# [TASK STATEMENT]
A line belongs in the answer if it contains "providers"; copy every such line from the entries below.
====
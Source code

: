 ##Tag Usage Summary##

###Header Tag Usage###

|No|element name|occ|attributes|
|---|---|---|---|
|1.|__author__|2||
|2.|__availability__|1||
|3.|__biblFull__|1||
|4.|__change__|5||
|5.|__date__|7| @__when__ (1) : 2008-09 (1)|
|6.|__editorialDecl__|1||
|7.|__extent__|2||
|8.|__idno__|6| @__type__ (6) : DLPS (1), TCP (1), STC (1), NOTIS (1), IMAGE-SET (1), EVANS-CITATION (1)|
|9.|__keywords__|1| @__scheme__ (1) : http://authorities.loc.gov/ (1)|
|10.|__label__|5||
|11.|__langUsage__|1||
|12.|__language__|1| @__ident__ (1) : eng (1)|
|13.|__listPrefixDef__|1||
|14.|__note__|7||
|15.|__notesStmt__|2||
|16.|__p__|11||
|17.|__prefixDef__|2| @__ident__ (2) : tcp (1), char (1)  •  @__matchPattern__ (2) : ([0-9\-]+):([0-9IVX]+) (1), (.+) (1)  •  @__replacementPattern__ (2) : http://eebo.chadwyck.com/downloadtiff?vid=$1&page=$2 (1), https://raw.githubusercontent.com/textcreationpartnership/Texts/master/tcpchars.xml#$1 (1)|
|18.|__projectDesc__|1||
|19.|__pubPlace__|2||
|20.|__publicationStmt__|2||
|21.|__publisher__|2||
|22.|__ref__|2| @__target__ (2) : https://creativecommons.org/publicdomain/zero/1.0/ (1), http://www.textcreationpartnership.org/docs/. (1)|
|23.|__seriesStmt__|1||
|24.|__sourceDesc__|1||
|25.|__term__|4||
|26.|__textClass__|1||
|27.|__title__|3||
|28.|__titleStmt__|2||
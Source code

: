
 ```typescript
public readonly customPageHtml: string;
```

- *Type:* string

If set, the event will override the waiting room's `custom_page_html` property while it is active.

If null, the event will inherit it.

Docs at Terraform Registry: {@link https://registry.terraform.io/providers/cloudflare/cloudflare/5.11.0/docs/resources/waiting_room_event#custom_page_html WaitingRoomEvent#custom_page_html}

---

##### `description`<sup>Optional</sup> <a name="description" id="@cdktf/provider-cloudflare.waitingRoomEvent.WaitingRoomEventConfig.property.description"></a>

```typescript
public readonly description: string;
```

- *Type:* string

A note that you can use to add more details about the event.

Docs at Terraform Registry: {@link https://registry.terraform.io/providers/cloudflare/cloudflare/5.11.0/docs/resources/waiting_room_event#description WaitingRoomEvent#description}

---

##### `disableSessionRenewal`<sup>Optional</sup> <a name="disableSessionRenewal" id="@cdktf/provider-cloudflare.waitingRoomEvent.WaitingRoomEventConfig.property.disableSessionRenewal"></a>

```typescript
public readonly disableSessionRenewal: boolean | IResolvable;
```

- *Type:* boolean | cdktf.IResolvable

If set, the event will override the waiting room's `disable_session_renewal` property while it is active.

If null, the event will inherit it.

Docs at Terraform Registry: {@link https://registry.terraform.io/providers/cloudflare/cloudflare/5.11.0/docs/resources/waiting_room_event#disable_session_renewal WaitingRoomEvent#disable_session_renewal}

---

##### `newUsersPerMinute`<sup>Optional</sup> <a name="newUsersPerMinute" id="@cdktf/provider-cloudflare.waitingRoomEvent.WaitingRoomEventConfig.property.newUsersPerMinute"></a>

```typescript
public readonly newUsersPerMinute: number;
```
====
# [ANSWER AREA]
Docs at Terraform Registry: {@link https://registry.terraform.io/providers/cloudflare/cloudflare/5.11.0/docs/resources/waiting_room_event#custom_page_html WaitingRoomEvent#custom_page_html}
Docs at Terraform Registry: {@link https://registry.terraform.io/providers/cloudflare/cloudflare/5.11.0/docs/resources/waiting_room_event#description WaitingRoomEvent#description}
Docs at Terraform Registry: {@link https://registry.terraform.io/providers/cloudflare/cloudflare/5.11.0/docs/resources/waiting_room_event#disable_session_renewal WaitingRoomEvent#disable_session_renewal}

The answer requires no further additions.